- Exercise directions: The answer must be every line of the records below that holds the word "feedback".

- Information supplied:
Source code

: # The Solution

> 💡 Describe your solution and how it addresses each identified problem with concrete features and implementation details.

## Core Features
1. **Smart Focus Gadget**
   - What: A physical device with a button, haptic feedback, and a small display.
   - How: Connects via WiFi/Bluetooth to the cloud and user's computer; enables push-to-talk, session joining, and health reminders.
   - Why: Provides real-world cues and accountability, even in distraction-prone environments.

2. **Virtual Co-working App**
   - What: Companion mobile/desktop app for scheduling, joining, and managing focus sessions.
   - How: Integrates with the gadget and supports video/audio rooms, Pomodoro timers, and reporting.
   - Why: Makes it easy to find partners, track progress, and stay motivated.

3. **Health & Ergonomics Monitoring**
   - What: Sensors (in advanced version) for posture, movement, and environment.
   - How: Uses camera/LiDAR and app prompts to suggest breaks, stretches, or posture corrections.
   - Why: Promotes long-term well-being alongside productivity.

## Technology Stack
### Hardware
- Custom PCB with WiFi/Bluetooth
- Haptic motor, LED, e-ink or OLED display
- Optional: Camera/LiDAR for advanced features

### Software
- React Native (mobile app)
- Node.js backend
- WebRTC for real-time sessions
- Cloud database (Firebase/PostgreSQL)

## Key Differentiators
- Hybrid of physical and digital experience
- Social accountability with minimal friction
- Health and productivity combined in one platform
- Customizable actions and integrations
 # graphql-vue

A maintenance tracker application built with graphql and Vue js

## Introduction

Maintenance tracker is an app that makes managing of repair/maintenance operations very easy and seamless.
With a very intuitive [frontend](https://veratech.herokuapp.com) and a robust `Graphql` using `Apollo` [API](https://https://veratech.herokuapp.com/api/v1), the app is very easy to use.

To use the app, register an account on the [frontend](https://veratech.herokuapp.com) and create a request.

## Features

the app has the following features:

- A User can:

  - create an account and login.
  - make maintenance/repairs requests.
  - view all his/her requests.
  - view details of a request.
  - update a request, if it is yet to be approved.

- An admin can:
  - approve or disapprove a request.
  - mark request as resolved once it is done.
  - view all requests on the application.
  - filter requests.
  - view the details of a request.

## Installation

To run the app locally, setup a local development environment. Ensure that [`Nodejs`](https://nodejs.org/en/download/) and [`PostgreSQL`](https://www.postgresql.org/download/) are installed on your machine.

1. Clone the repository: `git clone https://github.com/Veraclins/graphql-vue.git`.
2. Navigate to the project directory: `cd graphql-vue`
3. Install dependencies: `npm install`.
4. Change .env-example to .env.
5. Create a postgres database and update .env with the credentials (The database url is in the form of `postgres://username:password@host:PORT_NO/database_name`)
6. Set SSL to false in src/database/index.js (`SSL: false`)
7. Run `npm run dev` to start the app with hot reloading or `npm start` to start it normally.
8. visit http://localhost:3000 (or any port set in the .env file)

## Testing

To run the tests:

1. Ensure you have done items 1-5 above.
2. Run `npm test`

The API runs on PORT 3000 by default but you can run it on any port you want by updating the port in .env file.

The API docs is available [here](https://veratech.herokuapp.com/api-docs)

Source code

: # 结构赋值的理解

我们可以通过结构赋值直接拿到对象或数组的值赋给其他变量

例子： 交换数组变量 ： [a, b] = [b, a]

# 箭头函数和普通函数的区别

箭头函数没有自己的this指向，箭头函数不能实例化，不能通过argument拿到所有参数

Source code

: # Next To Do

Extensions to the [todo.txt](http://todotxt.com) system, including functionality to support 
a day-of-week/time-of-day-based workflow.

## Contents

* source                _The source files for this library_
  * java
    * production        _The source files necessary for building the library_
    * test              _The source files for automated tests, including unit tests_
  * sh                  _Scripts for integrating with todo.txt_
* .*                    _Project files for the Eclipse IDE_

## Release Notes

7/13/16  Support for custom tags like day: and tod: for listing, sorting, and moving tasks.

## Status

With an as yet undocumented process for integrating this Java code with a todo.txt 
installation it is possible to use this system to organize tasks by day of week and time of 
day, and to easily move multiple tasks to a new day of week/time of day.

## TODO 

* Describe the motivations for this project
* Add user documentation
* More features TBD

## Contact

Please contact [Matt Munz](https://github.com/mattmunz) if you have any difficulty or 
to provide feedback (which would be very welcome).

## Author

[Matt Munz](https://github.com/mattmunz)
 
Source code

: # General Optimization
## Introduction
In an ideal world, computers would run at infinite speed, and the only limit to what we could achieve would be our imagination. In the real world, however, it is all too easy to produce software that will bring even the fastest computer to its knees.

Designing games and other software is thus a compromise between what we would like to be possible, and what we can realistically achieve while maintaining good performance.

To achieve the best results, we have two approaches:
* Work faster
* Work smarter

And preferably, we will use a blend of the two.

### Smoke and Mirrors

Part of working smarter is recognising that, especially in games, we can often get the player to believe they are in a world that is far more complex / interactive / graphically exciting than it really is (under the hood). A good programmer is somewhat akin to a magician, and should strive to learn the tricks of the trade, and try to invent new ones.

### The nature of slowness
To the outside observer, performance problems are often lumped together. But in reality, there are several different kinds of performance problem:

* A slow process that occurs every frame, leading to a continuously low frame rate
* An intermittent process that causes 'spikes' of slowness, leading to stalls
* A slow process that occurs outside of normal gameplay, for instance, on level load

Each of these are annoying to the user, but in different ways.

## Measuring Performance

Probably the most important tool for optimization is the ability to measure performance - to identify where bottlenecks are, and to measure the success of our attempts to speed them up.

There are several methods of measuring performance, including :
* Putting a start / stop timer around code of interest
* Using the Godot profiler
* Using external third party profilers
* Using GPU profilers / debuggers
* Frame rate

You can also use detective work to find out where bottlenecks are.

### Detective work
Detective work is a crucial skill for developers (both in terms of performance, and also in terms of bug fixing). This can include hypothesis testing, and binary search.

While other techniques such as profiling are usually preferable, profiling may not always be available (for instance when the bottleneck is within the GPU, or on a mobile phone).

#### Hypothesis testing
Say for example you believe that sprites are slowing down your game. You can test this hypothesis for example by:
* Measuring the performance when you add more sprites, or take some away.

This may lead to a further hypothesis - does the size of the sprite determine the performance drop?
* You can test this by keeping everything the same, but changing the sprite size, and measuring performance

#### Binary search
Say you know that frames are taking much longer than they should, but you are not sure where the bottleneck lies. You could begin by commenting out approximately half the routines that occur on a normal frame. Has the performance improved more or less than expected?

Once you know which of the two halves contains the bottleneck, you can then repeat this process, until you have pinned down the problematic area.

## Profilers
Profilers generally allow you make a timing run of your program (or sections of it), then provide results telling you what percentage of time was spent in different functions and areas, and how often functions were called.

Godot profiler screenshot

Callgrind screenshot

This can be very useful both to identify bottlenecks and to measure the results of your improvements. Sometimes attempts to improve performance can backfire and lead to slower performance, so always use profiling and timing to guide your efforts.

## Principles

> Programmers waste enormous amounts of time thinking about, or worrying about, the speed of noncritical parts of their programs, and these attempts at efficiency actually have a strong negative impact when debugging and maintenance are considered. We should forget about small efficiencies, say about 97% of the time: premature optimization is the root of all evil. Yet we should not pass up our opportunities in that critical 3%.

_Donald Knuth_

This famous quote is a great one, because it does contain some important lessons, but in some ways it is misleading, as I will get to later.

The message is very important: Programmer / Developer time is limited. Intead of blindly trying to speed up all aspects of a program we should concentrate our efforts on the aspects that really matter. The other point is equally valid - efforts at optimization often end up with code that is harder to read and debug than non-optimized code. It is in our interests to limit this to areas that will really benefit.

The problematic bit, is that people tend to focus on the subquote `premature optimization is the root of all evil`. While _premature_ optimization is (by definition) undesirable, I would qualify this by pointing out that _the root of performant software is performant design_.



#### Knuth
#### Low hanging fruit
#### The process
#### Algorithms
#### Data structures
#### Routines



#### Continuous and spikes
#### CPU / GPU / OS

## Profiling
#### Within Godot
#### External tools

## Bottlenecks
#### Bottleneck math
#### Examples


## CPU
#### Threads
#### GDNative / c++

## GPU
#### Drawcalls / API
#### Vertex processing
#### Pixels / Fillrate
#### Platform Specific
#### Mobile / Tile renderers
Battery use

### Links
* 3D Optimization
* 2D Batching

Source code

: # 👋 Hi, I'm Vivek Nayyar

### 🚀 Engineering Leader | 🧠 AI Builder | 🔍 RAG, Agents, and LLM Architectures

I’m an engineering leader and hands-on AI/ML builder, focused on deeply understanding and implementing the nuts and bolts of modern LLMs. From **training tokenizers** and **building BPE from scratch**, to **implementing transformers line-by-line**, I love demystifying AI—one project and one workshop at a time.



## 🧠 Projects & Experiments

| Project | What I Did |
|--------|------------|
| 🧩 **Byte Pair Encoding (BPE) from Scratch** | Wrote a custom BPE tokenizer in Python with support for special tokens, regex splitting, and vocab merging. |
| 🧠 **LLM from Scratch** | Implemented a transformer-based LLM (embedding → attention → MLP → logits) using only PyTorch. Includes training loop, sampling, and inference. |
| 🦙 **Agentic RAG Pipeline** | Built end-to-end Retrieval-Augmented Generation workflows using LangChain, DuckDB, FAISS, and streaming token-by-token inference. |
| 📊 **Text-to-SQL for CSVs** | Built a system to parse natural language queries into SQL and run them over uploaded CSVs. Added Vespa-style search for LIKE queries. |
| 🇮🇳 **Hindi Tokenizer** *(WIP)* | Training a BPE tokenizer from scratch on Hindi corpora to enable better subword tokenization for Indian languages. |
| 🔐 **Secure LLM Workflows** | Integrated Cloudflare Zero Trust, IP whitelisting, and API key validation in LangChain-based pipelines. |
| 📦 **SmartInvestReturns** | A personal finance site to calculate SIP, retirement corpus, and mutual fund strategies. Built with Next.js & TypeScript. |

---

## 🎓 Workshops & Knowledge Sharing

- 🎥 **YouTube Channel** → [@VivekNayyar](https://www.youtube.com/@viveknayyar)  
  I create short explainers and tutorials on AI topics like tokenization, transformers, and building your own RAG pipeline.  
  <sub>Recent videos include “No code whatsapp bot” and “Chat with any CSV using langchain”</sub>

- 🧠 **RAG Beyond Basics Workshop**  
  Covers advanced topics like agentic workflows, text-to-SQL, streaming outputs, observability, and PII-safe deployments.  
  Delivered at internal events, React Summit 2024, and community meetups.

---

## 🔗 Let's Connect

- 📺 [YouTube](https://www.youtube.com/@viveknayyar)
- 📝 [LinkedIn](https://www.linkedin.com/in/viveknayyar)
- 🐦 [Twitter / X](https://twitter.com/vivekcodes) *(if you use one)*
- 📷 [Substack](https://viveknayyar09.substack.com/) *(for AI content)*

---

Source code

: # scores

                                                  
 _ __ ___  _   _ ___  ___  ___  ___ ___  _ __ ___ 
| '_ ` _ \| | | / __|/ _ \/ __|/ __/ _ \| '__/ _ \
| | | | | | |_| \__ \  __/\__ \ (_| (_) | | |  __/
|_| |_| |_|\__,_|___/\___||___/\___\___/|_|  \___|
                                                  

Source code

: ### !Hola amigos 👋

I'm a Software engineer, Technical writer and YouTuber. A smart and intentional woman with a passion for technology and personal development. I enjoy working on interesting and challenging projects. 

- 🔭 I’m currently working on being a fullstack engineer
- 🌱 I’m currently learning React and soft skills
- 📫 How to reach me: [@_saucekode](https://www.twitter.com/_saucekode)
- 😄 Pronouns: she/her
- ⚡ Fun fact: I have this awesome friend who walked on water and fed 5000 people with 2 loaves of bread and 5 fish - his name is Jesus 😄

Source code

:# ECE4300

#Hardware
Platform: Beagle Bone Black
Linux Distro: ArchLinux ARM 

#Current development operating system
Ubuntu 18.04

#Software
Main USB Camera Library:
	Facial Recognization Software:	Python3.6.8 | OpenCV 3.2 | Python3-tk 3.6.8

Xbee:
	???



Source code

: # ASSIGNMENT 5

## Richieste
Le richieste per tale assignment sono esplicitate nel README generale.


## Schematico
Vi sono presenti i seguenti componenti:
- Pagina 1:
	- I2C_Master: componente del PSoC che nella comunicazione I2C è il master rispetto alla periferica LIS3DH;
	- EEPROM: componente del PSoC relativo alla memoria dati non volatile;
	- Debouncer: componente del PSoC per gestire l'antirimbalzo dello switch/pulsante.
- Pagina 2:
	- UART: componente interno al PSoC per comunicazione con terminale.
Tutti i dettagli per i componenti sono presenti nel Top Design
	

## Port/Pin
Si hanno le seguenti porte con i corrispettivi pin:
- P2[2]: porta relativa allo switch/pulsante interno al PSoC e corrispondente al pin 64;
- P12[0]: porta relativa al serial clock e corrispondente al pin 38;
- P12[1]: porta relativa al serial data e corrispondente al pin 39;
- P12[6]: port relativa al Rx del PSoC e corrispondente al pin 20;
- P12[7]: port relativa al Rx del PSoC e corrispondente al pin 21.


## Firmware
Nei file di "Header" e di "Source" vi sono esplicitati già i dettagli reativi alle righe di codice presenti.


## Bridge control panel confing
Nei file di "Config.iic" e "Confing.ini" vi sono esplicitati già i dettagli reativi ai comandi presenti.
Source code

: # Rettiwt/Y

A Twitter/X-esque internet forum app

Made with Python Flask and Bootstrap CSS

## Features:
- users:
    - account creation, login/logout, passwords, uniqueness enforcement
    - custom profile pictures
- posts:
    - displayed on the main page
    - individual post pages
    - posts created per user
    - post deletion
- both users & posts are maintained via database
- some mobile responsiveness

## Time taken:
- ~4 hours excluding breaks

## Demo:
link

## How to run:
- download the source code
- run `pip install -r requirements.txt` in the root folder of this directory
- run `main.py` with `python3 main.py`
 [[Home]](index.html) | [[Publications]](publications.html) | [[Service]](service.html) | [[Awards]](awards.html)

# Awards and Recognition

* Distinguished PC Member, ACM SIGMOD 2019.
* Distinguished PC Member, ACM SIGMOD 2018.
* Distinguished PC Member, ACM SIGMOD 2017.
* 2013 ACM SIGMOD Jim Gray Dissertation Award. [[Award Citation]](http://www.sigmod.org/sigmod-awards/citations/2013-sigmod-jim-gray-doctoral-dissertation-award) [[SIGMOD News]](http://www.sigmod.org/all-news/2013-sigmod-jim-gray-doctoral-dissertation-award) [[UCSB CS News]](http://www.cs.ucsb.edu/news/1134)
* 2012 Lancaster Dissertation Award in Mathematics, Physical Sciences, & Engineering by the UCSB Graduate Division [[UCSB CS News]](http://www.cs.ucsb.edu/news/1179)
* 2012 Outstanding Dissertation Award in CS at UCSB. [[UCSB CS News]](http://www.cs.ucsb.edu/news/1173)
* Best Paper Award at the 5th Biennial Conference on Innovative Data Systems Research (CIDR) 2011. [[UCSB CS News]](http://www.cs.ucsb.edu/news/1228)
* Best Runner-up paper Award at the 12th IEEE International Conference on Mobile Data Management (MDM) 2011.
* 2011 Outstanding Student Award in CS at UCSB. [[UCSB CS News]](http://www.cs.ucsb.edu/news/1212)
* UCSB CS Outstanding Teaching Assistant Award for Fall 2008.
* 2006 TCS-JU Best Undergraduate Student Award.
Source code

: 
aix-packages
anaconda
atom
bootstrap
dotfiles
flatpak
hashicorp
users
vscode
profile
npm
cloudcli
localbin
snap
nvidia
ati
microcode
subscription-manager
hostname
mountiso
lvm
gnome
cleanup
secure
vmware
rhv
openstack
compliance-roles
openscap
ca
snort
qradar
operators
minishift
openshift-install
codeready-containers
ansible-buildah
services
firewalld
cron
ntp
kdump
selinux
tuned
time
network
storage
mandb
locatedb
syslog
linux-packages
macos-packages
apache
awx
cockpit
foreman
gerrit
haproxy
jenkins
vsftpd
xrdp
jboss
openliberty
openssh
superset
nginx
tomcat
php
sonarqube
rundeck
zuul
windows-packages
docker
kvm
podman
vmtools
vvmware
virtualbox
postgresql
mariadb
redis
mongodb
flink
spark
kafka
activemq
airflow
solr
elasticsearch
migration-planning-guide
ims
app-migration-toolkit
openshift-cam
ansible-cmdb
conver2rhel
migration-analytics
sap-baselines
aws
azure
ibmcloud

- Response for this exercise:
   - What: A physical device with a button, haptic feedback, and a small display.
to provide feedback (which would be very welcome).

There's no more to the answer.